I'm a little bothered with the inconsistency in notation of electric potential (V) and potential difference (ΔV) because they're apparently used synonymously... but what really confuses me more is that I've seen absolute value around ΔV sometimes. It may not matter (theoretically or mathematically) but I'd appreciate if somebody could clear it up for me!
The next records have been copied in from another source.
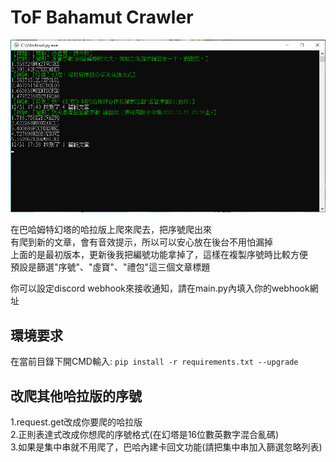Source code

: # ToF Bahamut Crawler
![image](https://github.com/ani20168/ToF-Bahamut-Crawler/blob/main/ReadmeImage.png)

在巴哈姆特幻塔的哈拉版上爬來爬去，把序號爬出來  
有爬到新的文章，會有音效提示，所以可以安心放在後台不用怕漏掉  
上面的是最初版本，更新後我把編號功能拿掉了，這樣在複製序號時比較方便  
預設是篩選"序號"、"虛寶"、"禮包"這三個文章標題  

你可以設定discord webhook來接收通知，請在main.py內填入你的webhook網址

## 環境要求
在當前目錄下開CMD輸入:
`pip install -r requirements.txt --upgrade`

## 改爬其他哈拉版的序號
1.request.get改成你要爬的哈拉版  
2.正則表達式改成你想爬的序號格式(在幻塔是16位數英數字混合亂碼)  
3.如果是集中串就不用爬了，巴哈內建卡回文功能(請把集中串加入篩選忽略列表)
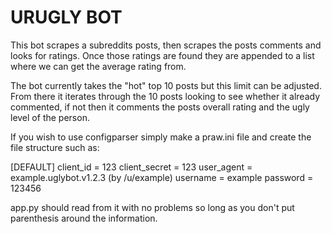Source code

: # URUGLY BOT #

This bot scrapes a subreddits posts, then scrapes the posts comments and looks for ratings. Once those ratings are found they are appended to a list where we can get the average rating from.

The bot currently takes the "hot" top 10 posts but this limit can be adjusted. From there it iterates through the 10 posts looking to see whether it already commented, if not then it comments the posts overall rating and the ugly level of the person.

If you wish to use configparser simply make a praw.ini file and create the file structure such as:

[DEFAULT]
client_id = 123
client_secret = 123
user_agent = example.uglybot.v1.2.3 (by /u/example)
username = example
password = 123456

app.py should read from it with no problems so long as you don't put parenthesis around the information.
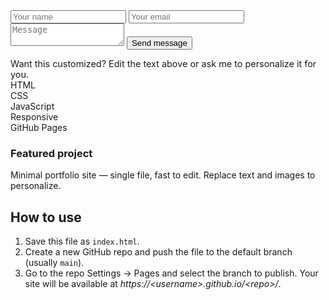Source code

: <div id="contact" style="width:100%" class="contact-form">
  <input id="name" placeholder="Your name" />
  <input id="email" placeholder="Your email" />
  <textarea id="message" placeholder="Message"></textarea>
  <button id="send">Send message</button>
  <div id="feedback" class="muted" style="font-size:0.9rem"></div>
</div>

<div style="margin-top:14px;font-size:0.9rem" class="muted">Want this customized? Edit the text above or ask me to personalize it for you.</div>  <div class="skills">
    <div class="skill">HTML</div>
    <div class="skill">CSS</div>
    <div class="skill">JavaScript</div>
    <div class="skill">Responsive</div>
    <div class="skill">GitHub Pages</div>
  </div>

  <div id="projects" class="project">
    <h3>Featured project</h3>
    <p>Minimal portfolio site — single file, fast to edit. Replace text and images to personalize.</p>
  </div>
</article>

<article class="card" style="margin-top:18px">
  <h2>How to use</h2>
  <ol class="muted">
    <li>Save this file as <code>index.html</code>.</li>
    <li>Create a new GitHub repo and push the file to the default branch (usually <code>main</code>).</li>
    <li>Go to the repo Settings → Pages and select the branch to publish. Your site will be available at <em>https://&lt;username&gt;.github.io/&lt;repo&gt;/</em>.</li>
  </ol>
</article>
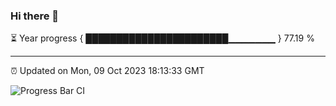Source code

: ### Hi there 👋

⏳ Year progress { ███████████████████████▁▁▁▁▁▁▁ } 77.19 %

---

⏰ Updated on Mon, 09 Oct 2023 18:13:33 GMT

![Progress Bar CI](https://github.com/liununu/liununu/workflows/Progress%20Bar%20CI/badge.svg)
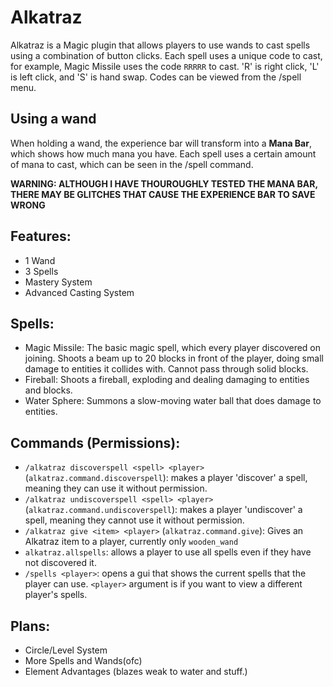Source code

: # Alkatraz
Alkatraz is a Magic plugin that allows players to use wands to cast spells using a combination of button clicks. Each spell uses a unique code to cast, for example, Magic Missile uses the code `RRRRR` to cast. 'R' is right click, 'L' is left click, and 'S' is hand swap. Codes can be viewed from the /spell menu.

## Using a wand
When holding a wand, the experience bar will transform into a **Mana Bar**, which shows how much mana you have. Each spell uses a certain amount of mana to cast, which can be seen in the /spell command. 

**WARNING: ALTHOUGH I HAVE THOUROUGHLY TESTED THE MANA BAR, THERE MAY BE GLITCHES THAT CAUSE THE EXPERIENCE BAR TO SAVE WRONG**

## Features:
- 1 Wand
- 3 Spells
- Mastery System
- Advanced Casting System

## Spells:
- Magic Missile: The basic magic spell, which every player discovered on joining. Shoots a beam up to 20 blocks in front of the player, doing small damage to entities it collides with. Cannot pass through solid blocks.
- Fireball: Shoots a fireball, exploding and dealing damaging to entities and blocks.
- Water Sphere: Summons a slow-moving water ball that does damage to entities.

## Commands (Permissions):
- `/alkatraz discoverspell <spell> <player> `(`alkatraz.command.discoverspell`): makes a player 'discover' a spell, meaning they can use it without permission.
- `/alkatraz undiscoverspell <spell> <player>` (`alkatraz.command.undiscoverspell`): makes a player 'undiscover' a spell, meaning they cannot use it without permission.
- `/alkatraz give <item> <player>` (`alkatraz.command.give`): Gives an Alkatraz item to a player, currently only `wooden_wand`
- `alkatraz.allspells`: allows a player to use all spells even if they have not discovered it.
- `/spells <player>`: opens a gui that shows the current spells that the player can use. `<player>` argument is if you want to view a different player's spells.

## Plans:
- Circle/Level System
- More Spells and Wands(ofc)
- Element Advantages (blazes weak to water and stuff.)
For the following three equations, does it matter if the absolute value of ΔV is taken? Also, why?
$\Delta V=-\int_{a}^{b}\vec{E}\cdot \mathrm{d}\vec{l}$

$C=\frac{Q}{\Delta V}$

$U_{C}=\frac{1}{2}Q\Delta V=\frac{1}{2}C\Delta V^{2}$

For the latter two, I thought that ΔV would have to be positive even without the absolute value since it deals with capacitance... I don't think negative capacitance is possible? But for the first one, it doesn't seem to make sense to take the absolute value of ΔV since the negative of the integral of the field is taken.

2. Feb 27, 2012

### rcgldr

Last edited: Feb 27, 2012
3. Feb 28, 2012

### Philip Wood

ΔV or V ?
In all cases you've quoted, ΔV is a more logically correct choice than V, because where you take the zero of potential is irrelevant. But in the last two cases, as in much work with electric circuits, people tend to use just V. Apart from avoiding clumsiness, this frees up ΔV to use in a different sense, for example in the contexts of p.d.changing with time.

ΔV or |ΔV| ?
rcgldr has, I think, hit the nail on the head for C = Q/ΔV (or C = Q/V !). You may use the signed value of $\Delta$V, as long as you mean by$\Delta$V the change in potential going from the plate A to plate B, and by Q you mean the charge on plate B, for an arbitrary choice of which plate you're calling 'A' and which, 'B'. But C = |Q|/|$\Delta$V| would be equally good.

For your energy formula, it clearly doesn't matter whether you regard $\Delta$V as signed or not, since you're squaring it.